▸ **Work task**
All of the entries are to be repeated exactly, with no pictures included.

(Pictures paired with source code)
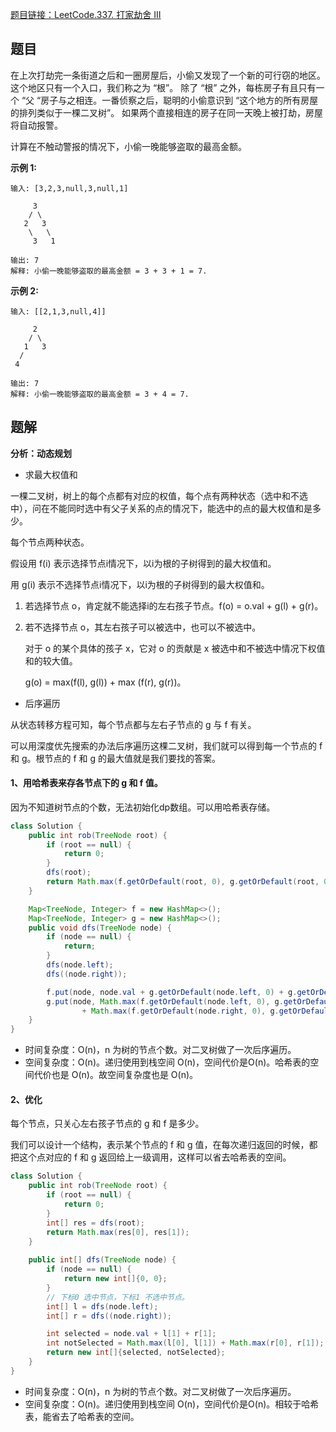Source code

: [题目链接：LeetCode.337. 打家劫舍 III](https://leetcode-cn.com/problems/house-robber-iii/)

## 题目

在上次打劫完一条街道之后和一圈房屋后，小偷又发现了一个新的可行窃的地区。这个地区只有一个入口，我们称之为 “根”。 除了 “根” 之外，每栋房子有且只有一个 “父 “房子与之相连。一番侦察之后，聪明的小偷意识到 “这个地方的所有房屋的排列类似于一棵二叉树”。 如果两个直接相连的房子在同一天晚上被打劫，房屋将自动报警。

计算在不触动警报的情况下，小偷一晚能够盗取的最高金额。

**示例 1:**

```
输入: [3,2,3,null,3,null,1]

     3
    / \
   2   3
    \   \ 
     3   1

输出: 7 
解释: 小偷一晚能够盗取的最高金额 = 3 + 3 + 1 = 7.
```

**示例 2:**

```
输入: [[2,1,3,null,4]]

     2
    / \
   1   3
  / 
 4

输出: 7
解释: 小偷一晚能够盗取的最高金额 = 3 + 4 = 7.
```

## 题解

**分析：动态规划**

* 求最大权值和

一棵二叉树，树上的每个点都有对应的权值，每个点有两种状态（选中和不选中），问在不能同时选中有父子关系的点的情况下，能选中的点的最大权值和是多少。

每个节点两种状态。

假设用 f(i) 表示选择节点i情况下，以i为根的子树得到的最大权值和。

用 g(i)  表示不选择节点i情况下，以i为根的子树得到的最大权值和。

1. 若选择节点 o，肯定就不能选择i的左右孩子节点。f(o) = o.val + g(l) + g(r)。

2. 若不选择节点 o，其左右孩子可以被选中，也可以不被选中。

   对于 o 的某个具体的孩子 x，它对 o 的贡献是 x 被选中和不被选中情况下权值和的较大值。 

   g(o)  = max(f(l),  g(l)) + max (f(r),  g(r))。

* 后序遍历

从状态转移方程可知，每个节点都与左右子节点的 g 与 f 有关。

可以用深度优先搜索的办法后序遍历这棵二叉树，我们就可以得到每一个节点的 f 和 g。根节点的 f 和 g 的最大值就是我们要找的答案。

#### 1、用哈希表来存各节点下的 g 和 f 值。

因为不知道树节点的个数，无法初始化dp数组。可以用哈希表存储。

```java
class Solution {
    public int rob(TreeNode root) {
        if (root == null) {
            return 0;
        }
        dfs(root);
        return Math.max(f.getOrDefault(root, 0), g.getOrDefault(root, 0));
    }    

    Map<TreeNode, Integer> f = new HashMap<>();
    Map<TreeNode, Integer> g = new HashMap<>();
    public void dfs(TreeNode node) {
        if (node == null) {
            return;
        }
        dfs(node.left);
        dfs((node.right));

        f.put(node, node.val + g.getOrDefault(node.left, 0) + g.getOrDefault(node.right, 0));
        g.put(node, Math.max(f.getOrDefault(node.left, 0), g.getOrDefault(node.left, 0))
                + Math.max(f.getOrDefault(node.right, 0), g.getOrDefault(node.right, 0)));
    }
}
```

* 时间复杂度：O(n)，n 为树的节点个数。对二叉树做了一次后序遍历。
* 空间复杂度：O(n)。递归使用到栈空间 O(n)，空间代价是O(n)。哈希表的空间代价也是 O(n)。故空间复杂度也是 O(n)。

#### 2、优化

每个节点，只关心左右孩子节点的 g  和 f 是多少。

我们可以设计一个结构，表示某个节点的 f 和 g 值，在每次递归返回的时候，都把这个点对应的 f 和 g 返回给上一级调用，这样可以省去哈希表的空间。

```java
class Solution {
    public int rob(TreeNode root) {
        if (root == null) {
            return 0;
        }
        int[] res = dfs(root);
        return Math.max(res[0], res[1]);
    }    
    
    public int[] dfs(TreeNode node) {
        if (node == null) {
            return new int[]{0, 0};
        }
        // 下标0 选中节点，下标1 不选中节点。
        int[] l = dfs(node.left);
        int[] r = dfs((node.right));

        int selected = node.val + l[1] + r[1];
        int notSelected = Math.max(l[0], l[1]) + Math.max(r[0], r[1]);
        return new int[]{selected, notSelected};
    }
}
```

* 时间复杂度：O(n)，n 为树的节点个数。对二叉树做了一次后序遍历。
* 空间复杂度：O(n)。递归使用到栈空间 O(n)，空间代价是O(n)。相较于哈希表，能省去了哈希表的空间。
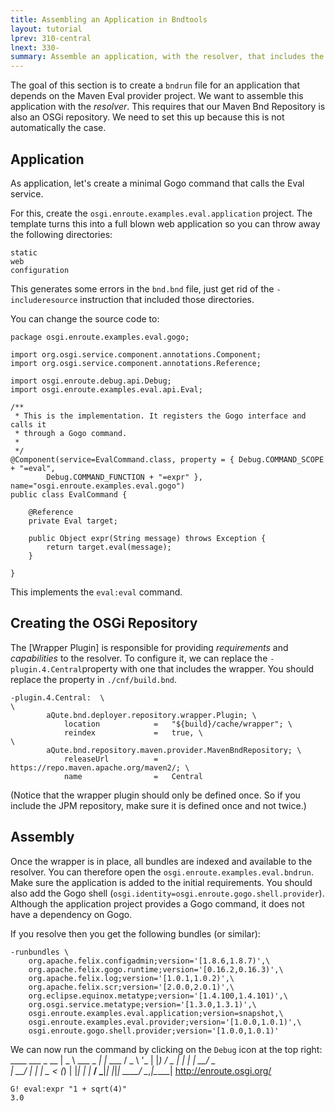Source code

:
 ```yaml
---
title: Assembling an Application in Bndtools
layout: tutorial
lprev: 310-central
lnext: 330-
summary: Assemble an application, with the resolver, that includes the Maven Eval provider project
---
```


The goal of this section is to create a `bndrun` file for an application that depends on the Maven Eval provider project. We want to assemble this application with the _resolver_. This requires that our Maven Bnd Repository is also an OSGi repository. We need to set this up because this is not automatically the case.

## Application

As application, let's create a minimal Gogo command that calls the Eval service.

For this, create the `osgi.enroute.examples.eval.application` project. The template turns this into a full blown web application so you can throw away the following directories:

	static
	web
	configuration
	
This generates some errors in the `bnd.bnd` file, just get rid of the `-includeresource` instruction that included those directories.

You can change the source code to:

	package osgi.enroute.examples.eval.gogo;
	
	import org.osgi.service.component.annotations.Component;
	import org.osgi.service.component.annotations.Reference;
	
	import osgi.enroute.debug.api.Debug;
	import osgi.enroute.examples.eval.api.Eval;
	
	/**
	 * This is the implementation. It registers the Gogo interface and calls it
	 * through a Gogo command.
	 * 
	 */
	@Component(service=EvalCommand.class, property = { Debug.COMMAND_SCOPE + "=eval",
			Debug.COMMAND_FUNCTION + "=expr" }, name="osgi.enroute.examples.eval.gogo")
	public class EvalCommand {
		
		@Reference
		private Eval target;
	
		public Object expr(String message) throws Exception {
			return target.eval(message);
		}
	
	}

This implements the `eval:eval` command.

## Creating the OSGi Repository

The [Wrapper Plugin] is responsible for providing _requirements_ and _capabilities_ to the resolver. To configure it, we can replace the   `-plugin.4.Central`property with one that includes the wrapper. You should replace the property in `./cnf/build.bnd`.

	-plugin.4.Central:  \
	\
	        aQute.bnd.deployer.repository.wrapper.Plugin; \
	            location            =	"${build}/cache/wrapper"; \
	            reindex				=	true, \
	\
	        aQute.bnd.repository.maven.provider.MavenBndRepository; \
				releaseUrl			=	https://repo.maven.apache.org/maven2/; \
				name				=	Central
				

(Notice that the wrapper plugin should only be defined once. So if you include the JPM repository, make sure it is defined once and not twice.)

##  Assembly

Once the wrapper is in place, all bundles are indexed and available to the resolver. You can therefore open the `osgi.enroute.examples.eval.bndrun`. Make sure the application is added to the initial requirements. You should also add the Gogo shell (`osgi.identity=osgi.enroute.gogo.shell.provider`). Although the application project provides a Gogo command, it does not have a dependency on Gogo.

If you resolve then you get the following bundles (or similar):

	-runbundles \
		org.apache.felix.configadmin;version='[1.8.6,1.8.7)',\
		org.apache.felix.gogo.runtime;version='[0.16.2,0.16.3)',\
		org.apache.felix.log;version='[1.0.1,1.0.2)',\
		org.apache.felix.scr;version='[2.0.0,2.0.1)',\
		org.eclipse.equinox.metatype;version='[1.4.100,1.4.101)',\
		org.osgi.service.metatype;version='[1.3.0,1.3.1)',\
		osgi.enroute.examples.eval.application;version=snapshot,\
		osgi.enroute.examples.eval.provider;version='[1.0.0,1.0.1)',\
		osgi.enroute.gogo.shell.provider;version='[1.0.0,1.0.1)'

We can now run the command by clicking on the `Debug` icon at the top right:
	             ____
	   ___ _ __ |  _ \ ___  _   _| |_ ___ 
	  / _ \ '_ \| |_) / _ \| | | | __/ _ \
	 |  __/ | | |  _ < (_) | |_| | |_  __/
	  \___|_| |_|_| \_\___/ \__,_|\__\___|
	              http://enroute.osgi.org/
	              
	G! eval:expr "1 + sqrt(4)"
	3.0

▸ **Answer section**
Source code

: [题目链接：LeetCode.337. 打家劫舍 III](https://leetcode-cn.com/problems/house-robber-iii/)

## 题目

在上次打劫完一条街道之后和一圈房屋后，小偷又发现了一个新的可行窃的地区。这个地区只有一个入口，我们称之为 “根”。 除了 “根” 之外，每栋房子有且只有一个 “父 “房子与之相连。一番侦察之后，聪明的小偷意识到 “这个地方的所有房屋的排列类似于一棵二叉树”。 如果两个直接相连的房子在同一天晚上被打劫，房屋将自动报警。

计算在不触动警报的情况下，小偷一晚能够盗取的最高金额。

**示例 1:**

```
输入: [3,2,3,null,3,null,1]

     3
    / \
   2   3
    \   \ 
     3   1

输出: 7 
解释: 小偷一晚能够盗取的最高金额 = 3 + 3 + 1 = 7.
```

**示例 2:**

```
输入: [[2,1,3,null,4]]

     2
    / \
   1   3
  / 
 4

输出: 7
解释: 小偷一晚能够盗取的最高金额 = 3 + 4 = 7.
```

## 题解

**分析：动态规划**

* 求最大权值和

一棵二叉树，树上的每个点都有对应的权值，每个点有两种状态（选中和不选中），问在不能同时选中有父子关系的点的情况下，能选中的点的最大权值和是多少。

每个节点两种状态。

假设用 f(i) 表示选择节点i情况下，以i为根的子树得到的最大权值和。

用 g(i)  表示不选择节点i情况下，以i为根的子树得到的最大权值和。

1. 若选择节点 o，肯定就不能选择i的左右孩子节点。f(o) = o.val + g(l) + g(r)。

2. 若不选择节点 o，其左右孩子可以被选中，也可以不被选中。

   对于 o 的某个具体的孩子 x，它对 o 的贡献是 x 被选中和不被选中情况下权值和的较大值。 

   g(o)  = max(f(l),  g(l)) + max (f(r),  g(r))。

* 后序遍历

从状态转移方程可知，每个节点都与左右子节点的 g 与 f 有关。

可以用深度优先搜索的办法后序遍历这棵二叉树，我们就可以得到每一个节点的 f 和 g。根节点的 f 和 g 的最大值就是我们要找的答案。

#### 1、用哈希表来存各节点下的 g 和 f 值。

因为不知道树节点的个数，无法初始化dp数组。可以用哈希表存储。

```java
class Solution {
    public int rob(TreeNode root) {
        if (root == null) {
            return 0;
        }
        dfs(root);
        return Math.max(f.getOrDefault(root, 0), g.getOrDefault(root, 0));
    }    

    Map<TreeNode, Integer> f = new HashMap<>();
    Map<TreeNode, Integer> g = new HashMap<>();
    public void dfs(TreeNode node) {
        if (node == null) {
            return;
        }
        dfs(node.left);
        dfs((node.right));

        f.put(node, node.val + g.getOrDefault(node.left, 0) + g.getOrDefault(node.right, 0));
        g.put(node, Math.max(f.getOrDefault(node.left, 0), g.getOrDefault(node.left, 0))
                + Math.max(f.getOrDefault(node.right, 0), g.getOrDefault(node.right, 0)));
    }
}
```

* 时间复杂度：O(n)，n 为树的节点个数。对二叉树做了一次后序遍历。
* 空间复杂度：O(n)。递归使用到栈空间 O(n)，空间代价是O(n)。哈希表的空间代价也是 O(n)。故空间复杂度也是 O(n)。

#### 2、优化

每个节点，只关心左右孩子节点的 g  和 f 是多少。

我们可以设计一个结构，表示某个节点的 f 和 g 值，在每次递归返回的时候，都把这个点对应的 f 和 g 返回给上一级调用，这样可以省去哈希表的空间。

```java
class Solution {
    public int rob(TreeNode root) {
        if (root == null) {
            return 0;
        }
        int[] res = dfs(root);
        return Math.max(res[0], res[1]);
    }    
    
    public int[] dfs(TreeNode node) {
        if (node == null) {
            return new int[]{0, 0};
        }
        // 下标0 选中节点，下标1 不选中节点。
        int[] l = dfs(node.left);
        int[] r = dfs((node.right));

        int selected = node.val + l[1] + r[1];
        int notSelected = Math.max(l[0], l[1]) + Math.max(r[0], r[1]);
        return new int[]{selected, notSelected};
    }
}
```

* 时间复杂度：O(n)，n 为树的节点个数。对二叉树做了一次后序遍历。
* 空间复杂度：O(n)。递归使用到栈空间 O(n)，空间代价是O(n)。相较于哈希表，能省去了哈希表的空间。
Source code

:
 ```yaml
---
title: Assembling an Application in Bndtools
layout: tutorial
lprev: 310-central
lnext: 330-
summary: Assemble an application, with the resolver, that includes the Maven Eval provider project
---
```


The goal of this section is to create a `bndrun` file for an application that depends on the Maven Eval provider project. We want to assemble this application with the _resolver_. This requires that our Maven Bnd Repository is also an OSGi repository. We need to set this up because this is not automatically the case.

## Application

As application, let's create a minimal Gogo command that calls the Eval service.

For this, create the `osgi.enroute.examples.eval.application` project. The template turns this into a full blown web application so you can throw away the following directories:

	static
	web
	configuration
	
This generates some errors in the `bnd.bnd` file, just get rid of the `-includeresource` instruction that included those directories.

You can change the source code to:

	package osgi.enroute.examples.eval.gogo;
	
	import org.osgi.service.component.annotations.Component;
	import org.osgi.service.component.annotations.Reference;
	
	import osgi.enroute.debug.api.Debug;
	import osgi.enroute.examples.eval.api.Eval;
	
	/**
	 * This is the implementation. It registers the Gogo interface and calls it
	 * through a Gogo command.
	 * 
	 */
	@Component(service=EvalCommand.class, property = { Debug.COMMAND_SCOPE + "=eval",
			Debug.COMMAND_FUNCTION + "=expr" }, name="osgi.enroute.examples.eval.gogo")
	public class EvalCommand {
		
		@Reference
		private Eval target;
	
		public Object expr(String message) throws Exception {
			return target.eval(message);
		}
	
	}

This implements the `eval:eval` command.

## Creating the OSGi Repository

The [Wrapper Plugin] is responsible for providing _requirements_ and _capabilities_ to the resolver. To configure it, we can replace the   `-plugin.4.Central`property with one that includes the wrapper. You should replace the property in `./cnf/build.bnd`.

	-plugin.4.Central:  \
	\
	        aQute.bnd.deployer.repository.wrapper.Plugin; \
	            location            =	"${build}/cache/wrapper"; \
	            reindex				=	true, \
	\
	        aQute.bnd.repository.maven.provider.MavenBndRepository; \
				releaseUrl			=	https://repo.maven.apache.org/maven2/; \
				name				=	Central
				

(Notice that the wrapper plugin should only be defined once. So if you include the JPM repository, make sure it is defined once and not twice.)

##  Assembly

Once the wrapper is in place, all bundles are indexed and available to the resolver. You can therefore open the `osgi.enroute.examples.eval.bndrun`. Make sure the application is added to the initial requirements. You should also add the Gogo shell (`osgi.identity=osgi.enroute.gogo.shell.provider`). Although the application project provides a Gogo command, it does not have a dependency on Gogo.

If you resolve then you get the following bundles (or similar):

	-runbundles \
		org.apache.felix.configadmin;version='[1.8.6,1.8.7)',\
		org.apache.felix.gogo.runtime;version='[0.16.2,0.16.3)',\
		org.apache.felix.log;version='[1.0.1,1.0.2)',\
		org.apache.felix.scr;version='[2.0.0,2.0.1)',\
		org.eclipse.equinox.metatype;version='[1.4.100,1.4.101)',\
		org.osgi.service.metatype;version='[1.3.0,1.3.1)',\
		osgi.enroute.examples.eval.application;version=snapshot,\
		osgi.enroute.examples.eval.provider;version='[1.0.0,1.0.1)',\
		osgi.enroute.gogo.shell.provider;version='[1.0.0,1.0.1)'

We can now run the command by clicking on the `Debug` icon at the top right:
	             ____
	   ___ _ __ |  _ \ ___  _   _| |_ ___ 
	  / _ \ '_ \| |_) / _ \| | | | __/ _ \
	 |  __/ | | |  _ < (_) | |_| | |_  __/
	  \___|_| |_|_| \_\___/ \__,_|\__\___|
	              http://enroute.osgi.org/
	              
	G! eval:expr "1 + sqrt(4)"
	3.0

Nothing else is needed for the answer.